Dataset entries —
********************
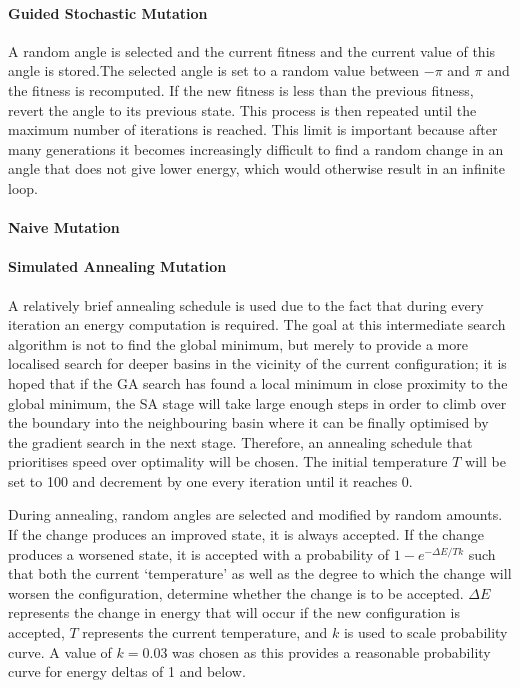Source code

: \documentclass{article}
\begin{document}
\paragraph{Guided Stochastic Mutation}


A random angle is selected and the current fitness and the current value of this
	angle is stored.The selected angle is set to a random value between $-\pi$
	and $\pi$ and the fitness is recomputed. If the new fitness is less than the
	previous fitness, revert the angle to its previous state. This process is
	then repeated until the maximum number of iterations is reached. This limit
	is important because after many generations it becomes increasingly
	difficult to find a random change in an angle that does not give lower
	energy, which would otherwise result in an infinite loop.

\paragraph{Naive Mutation}

\paragraph{Simulated Annealing Mutation}

A relatively brief annealing schedule is used due to the fact that during every
iteration an energy computation is required. The goal at this intermediate
search algorithm is not to find the global minimum, but merely to provide a more
localised search for deeper basins in the vicinity of the current configuration;
it is hoped that if the GA search has found a local minimum in close proximity
to the global minimum, the SA stage will take large enough steps in order to
climb over the boundary into the neighbouring basin where it can be finally
optimised by the gradient search in the next stage. Therefore, an annealing
schedule that prioritises speed over optimality will be chosen. The initial
temperature $T$ will be set to 100 and decrement by one every iteration until it
reaches 0.

During annealing, random angles are selected and modified by random amounts. If
the change produces an improved state, it is always accepted. If the change
produces a worsened state, it is accepted with a probability of $1 - e^{-\Delta
E / Tk}$ such that both the current `temperature' as well as the degree to which
the change will worsen the configuration, determine whether the change is to be
accepted. $\Delta E$ represents the change in energy that will occur if the new
configuration is accepted, $T$ represents the current temperature, and $k$ is
used to scale probability curve. A value of $k=0.03$ was chosen as this provides
a reasonable probability curve for energy deltas of 1 and below.
\end{document}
********************
Exercise — With the images removed, give back every entry exactly as shown.

Task answer —
Source code

: \documentclass{article}
\begin{document}
\paragraph{Guided Stochastic Mutation}


A random angle is selected and the current fitness and the current value of this
	angle is stored.The selected angle is set to a random value between $-\pi$
	and $\pi$ and the fitness is recomputed. If the new fitness is less than the
	previous fitness, revert the angle to its previous state. This process is
	then repeated until the maximum number of iterations is reached. This limit
	is important because after many generations it becomes increasingly
	difficult to find a random change in an angle that does not give lower
	energy, which would otherwise result in an infinite loop.

\paragraph{Naive Mutation}

\paragraph{Simulated Annealing Mutation}

A relatively brief annealing schedule is used due to the fact that during every
iteration an energy computation is required. The goal at this intermediate
search algorithm is not to find the global minimum, but merely to provide a more
localised search for deeper basins in the vicinity of the current configuration;
it is hoped that if the GA search has found a local minimum in close proximity
to the global minimum, the SA stage will take large enough steps in order to
climb over the boundary into the neighbouring basin where it can be finally
optimised by the gradient search in the next stage. Therefore, an annealing
schedule that prioritises speed over optimality will be chosen. The initial
temperature $T$ will be set to 100 and decrement by one every iteration until it
reaches 0.

During annealing, random angles are selected and modified by random amounts. If
the change produces an improved state, it is always accepted. If the change
produces a worsened state, it is accepted with a probability of $1 - e^{-\Delta
E / Tk}$ such that both the current `temperature' as well as the degree to which
the change will worsen the configuration, determine whether the change is to be
accepted. $\Delta E$ represents the change in energy that will occur if the new
configuration is accepted, $T$ represents the current temperature, and $k$ is
used to scale probability curve. A value of $k=0.03$ was chosen as this provides
a reasonable probability curve for energy deltas of 1 and below.
\end{document}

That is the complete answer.